BEGIN

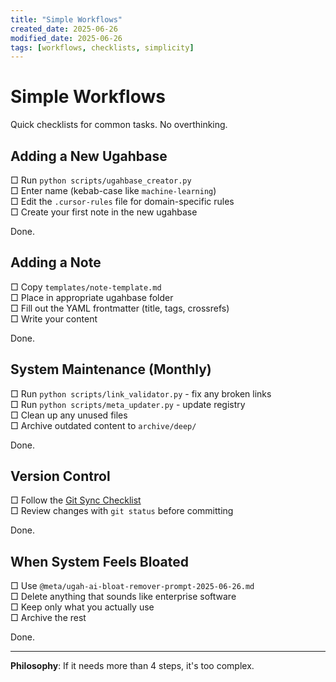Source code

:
 ```yaml
---
title: "Simple Workflows"
created_date: 2025-06-26
modified_date: 2025-06-26
tags: [workflows, checklists, simplicity]
---
```


# Simple Workflows

Quick checklists for common tasks. No overthinking.

## Adding a New Ugahbase

□ Run `python scripts/ugahbase_creator.py`  
□ Enter name (kebab-case like `machine-learning`)  
□ Edit the `.cursor-rules` file for domain-specific rules  
□ Create your first note in the new ugahbase  

Done.

## Adding a Note

□ Copy `templates/note-template.md`  
□ Place in appropriate ugahbase folder  
□ Fill out the YAML frontmatter (title, tags, crossrefs)  
□ Write your content  

Done.

## System Maintenance (Monthly)

□ Run `python scripts/link_validator.py` - fix any broken links  
□ Run `python scripts/meta_updater.py` - update registry  
□ Clean up any unused files  
□ Archive outdated content to `archive/deep/`  

Done.

## Version Control

□ Follow the [Git Sync Checklist](git-sync-checklist.md)  
□ Review changes with `git status` before committing  

Done.

## When System Feels Bloated

□ Use `@meta/ugah-ai-bloat-remover-prompt-2025-06-26.md`  
□ Delete anything that sounds like enterprise software  
□ Keep only what you actually use  
□ Archive the rest  

Done.

---

**Philosophy**: If it needs more than 4 steps, it's too complex. 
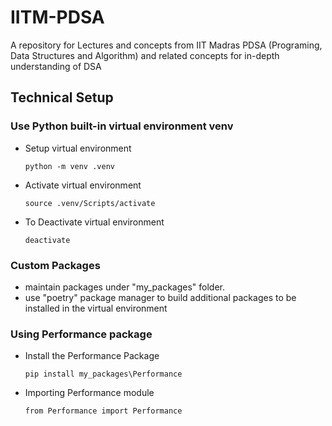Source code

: # IITM-PDSA

A repository for Lectures and concepts from IIT Madras PDSA (Programing, Data Structures and Algorithm) and related concepts for in-depth understanding of DSA

## Technical Setup

### Use Python built-in virtual environment venv

- Setup virtual environment

  ```
  python -m venv .venv
  ```

- Activate virtual environment
  ```
  source .venv/Scripts/activate
  ```
- To Deactivate virtual environment
  ```
  deactivate
  ```

### Custom Packages

- maintain packages under "my_packages" folder.
- use "poetry" package manager to build additional packages to be installed in the virtual environment

### Using Performance package

- Install the Performance Package

  ```
  pip install my_packages\Performance
  ```

- Importing Performance module
  ```
  from Performance import Performance
  ```

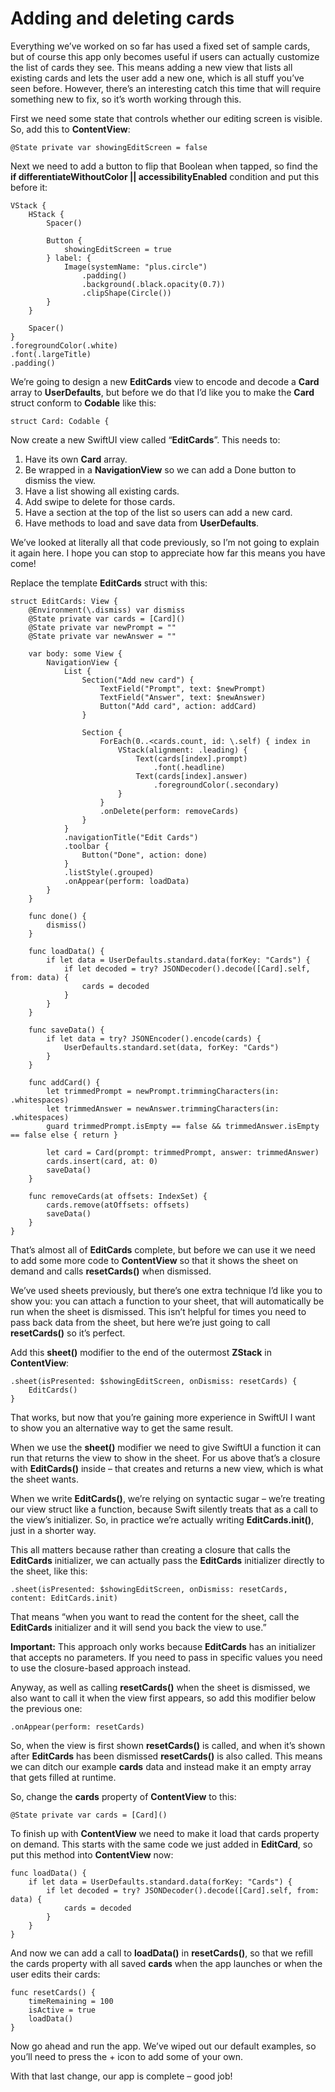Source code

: # Adding and deleting cards

Everything we’ve worked on so far has used a fixed set of sample cards, but of course this app only becomes useful if users can actually customize the list of cards they see. This means adding a new view that lists all existing cards and lets the user add a new one, which is all stuff you’ve seen before. However, there’s an interesting catch this time that will require something new to fix, so it’s worth working through this.

First we need some state that controls whether our editing screen is visible. So, add this to **ContentView**:
```
@State private var showingEditScreen = false
```
Next we need to add a button to flip that Boolean when tapped, so find the **if differentiateWithoutColor || accessibilityEnabled** condition and put this before it:
```
VStack {
    HStack {
        Spacer()

        Button {
            showingEditScreen = true
        } label: {
            Image(systemName: "plus.circle")
                .padding()
                .background(.black.opacity(0.7))
                .clipShape(Circle())
        }
    }

    Spacer()
}
.foregroundColor(.white)
.font(.largeTitle)
.padding()
```
We’re going to design a new **EditCards** view to encode and decode a **Card** array to **UserDefaults**, but before we do that I’d like you to make the **Card** struct conform to **Codable** like this:
```
struct Card: Codable {
```    
Now create a new SwiftUI view called “**EditCards**”. This needs to:

1. Have its own **Card** array.
2. Be wrapped in a **NavigationView** so we can add a Done button to dismiss the view.
3. Have a list showing all existing cards.
4. Add swipe to delete for those cards.
5. Have a section at the top of the list so users can add a new card.
6. Have methods to load and save data from **UserDefaults**.

We’ve looked at literally all that code previously, so I’m not going to explain it again here. I hope you can stop to appreciate how far this means you have come!

Replace the template **EditCards** struct with this:
```
struct EditCards: View {
    @Environment(\.dismiss) var dismiss
    @State private var cards = [Card]()
    @State private var newPrompt = ""
    @State private var newAnswer = ""

    var body: some View {
        NavigationView {
            List {
                Section("Add new card") {
                    TextField("Prompt", text: $newPrompt)
                    TextField("Answer", text: $newAnswer)
                    Button("Add card", action: addCard)
                }

                Section {
                    ForEach(0..<cards.count, id: \.self) { index in
                        VStack(alignment: .leading) {
                            Text(cards[index].prompt)
                                .font(.headline)
                            Text(cards[index].answer)
                                .foregroundColor(.secondary)
                        }
                    }
                    .onDelete(perform: removeCards)
                }
            }
            .navigationTitle("Edit Cards")
            .toolbar {
                Button("Done", action: done)
            }
            .listStyle(.grouped)
            .onAppear(perform: loadData)
        }
    }

    func done() {
        dismiss()
    }

    func loadData() {
        if let data = UserDefaults.standard.data(forKey: "Cards") {
            if let decoded = try? JSONDecoder().decode([Card].self, from: data) {
                cards = decoded
            }
        }
    }

    func saveData() {
        if let data = try? JSONEncoder().encode(cards) {
            UserDefaults.standard.set(data, forKey: "Cards")
        }
    }

    func addCard() {
        let trimmedPrompt = newPrompt.trimmingCharacters(in: .whitespaces)
        let trimmedAnswer = newAnswer.trimmingCharacters(in: .whitespaces)
        guard trimmedPrompt.isEmpty == false && trimmedAnswer.isEmpty == false else { return }

        let card = Card(prompt: trimmedPrompt, answer: trimmedAnswer)
        cards.insert(card, at: 0)
        saveData()
    }

    func removeCards(at offsets: IndexSet) {
        cards.remove(atOffsets: offsets)
        saveData()
    }
}
```
That’s almost all of **EditCards** complete, but before we can use it we need to add some more code to **ContentView** so that it shows the sheet on demand and calls **resetCards()** when dismissed.

We’ve used sheets previously, but there’s one extra technique I’d like you to show you: you can attach a function to your sheet, that will automatically be run when the sheet is dismissed. This isn’t helpful for times you need to pass back data from the sheet, but here we’re just going to call **resetCards()** so it’s perfect.

Add this **sheet()** modifier to the end of the outermost **ZStack** in **ContentView**:
```
.sheet(isPresented: $showingEditScreen, onDismiss: resetCards) {
    EditCards()
}
```
That works, but now that you’re gaining more experience in SwiftUI I want to show you an alternative way to get the same result.

When we use the **sheet()** modifier we need to give SwiftUI a function it can run that returns the view to show in the sheet. For us above that’s a closure with **EditCards()** inside – that creates and returns a new view, which is what the sheet wants.

When we write **EditCards()**, we’re relying on syntactic sugar – we’re treating our view struct like a function, because Swift silently treats that as a call to the view’s initializer. So, in practice we’re actually writing **EditCards.init()**, just in a shorter way.

This all matters because rather than creating a closure that calls the **EditCards** initializer, we can actually pass the **EditCards** initializer directly to the sheet, like this:
```
.sheet(isPresented: $showingEditScreen, onDismiss: resetCards, content: EditCards.init)
```
That means “when you want to read the content for the sheet, call the **EditCards** initializer and it will send you back the view to use.”

**Important:** This approach only works because **EditCards** has an initializer that accepts no parameters. If you need to pass in specific values you need to use the closure-based approach instead.

Anyway, as well as calling **resetCards()** when the sheet is dismissed, we also want to call it when the view first appears, so add this modifier below the previous one:
```
.onAppear(perform: resetCards)
```
So, when the view is first shown **resetCards()** is called, and when it’s shown after **EditCards** has been dismissed **resetCards()** is also called. This means we can ditch our example **cards** data and instead make it an empty array that gets filled at runtime.

So, change the **cards** property of **ContentView** to this:
```
@State private var cards = [Card]()
```
To finish up with **ContentView** we need to make it load that cards property on demand. This starts with the same code we just added in **EditCard**, so put this method into **ContentView** now:
```
func loadData() {
    if let data = UserDefaults.standard.data(forKey: "Cards") {
        if let decoded = try? JSONDecoder().decode([Card].self, from: data) {
            cards = decoded
        }
    }
}
```
And now we can add a call to **loadData()** in **resetCards()**, so that we refill the cards property with all saved **cards** when the app launches or when the user edits their cards:
```
func resetCards() {
    timeRemaining = 100
    isActive = true
    loadData()        
}
```
Now go ahead and run the app. We’ve wiped out our default examples, so you’ll need to press the + icon to add some of your own.

With that last change, our app is complete – good job!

END

-- Work item --
Copy word for word each line of the data above, from the first through the one containing "### Custom Packages", and include no pictures.

-- Result of this task --
Source code

:
 ```yaml
---
title: "Simple Workflows"
created_date: 2025-06-26
modified_date: 2025-06-26
tags: [workflows, checklists, simplicity]
---
```


# Simple Workflows

Quick checklists for common tasks. No overthinking.

## Adding a New Ugahbase

□ Run `python scripts/ugahbase_creator.py`  
□ Enter name (kebab-case like `machine-learning`)  
□ Edit the `.cursor-rules` file for domain-specific rules  
□ Create your first note in the new ugahbase  

Done.

## Adding a Note

□ Copy `templates/note-template.md`  
□ Place in appropriate ugahbase folder  
□ Fill out the YAML frontmatter (title, tags, crossrefs)  
□ Write your content  

Done.

## System Maintenance (Monthly)

□ Run `python scripts/link_validator.py` - fix any broken links  
□ Run `python scripts/meta_updater.py` - update registry  
□ Clean up any unused files  
□ Archive outdated content to `archive/deep/`  

Done.

## Version Control

□ Follow the [Git Sync Checklist](git-sync-checklist.md)  
□ Review changes with `git status` before committing  

Done.

## When System Feels Bloated

□ Use `@meta/ugah-ai-bloat-remover-prompt-2025-06-26.md`  
□ Delete anything that sounds like enterprise software  
□ Keep only what you actually use  
□ Archive the rest  

Done.

---

**Philosophy**: If it needs more than 4 steps, it's too complex. 
Source code

: # IITM-PDSA

A repository for Lectures and concepts from IIT Madras PDSA (Programing, Data Structures and Algorithm) and related concepts for in-depth understanding of DSA

## Technical Setup

### Use Python built-in virtual environment venv

- Setup virtual environment

  ```
  python -m venv .venv
  ```

- Activate virtual environment
  ```
  source .venv/Scripts/activate
  ```
- To Deactivate virtual environment
  ```
  deactivate
  ```

### Custom Packages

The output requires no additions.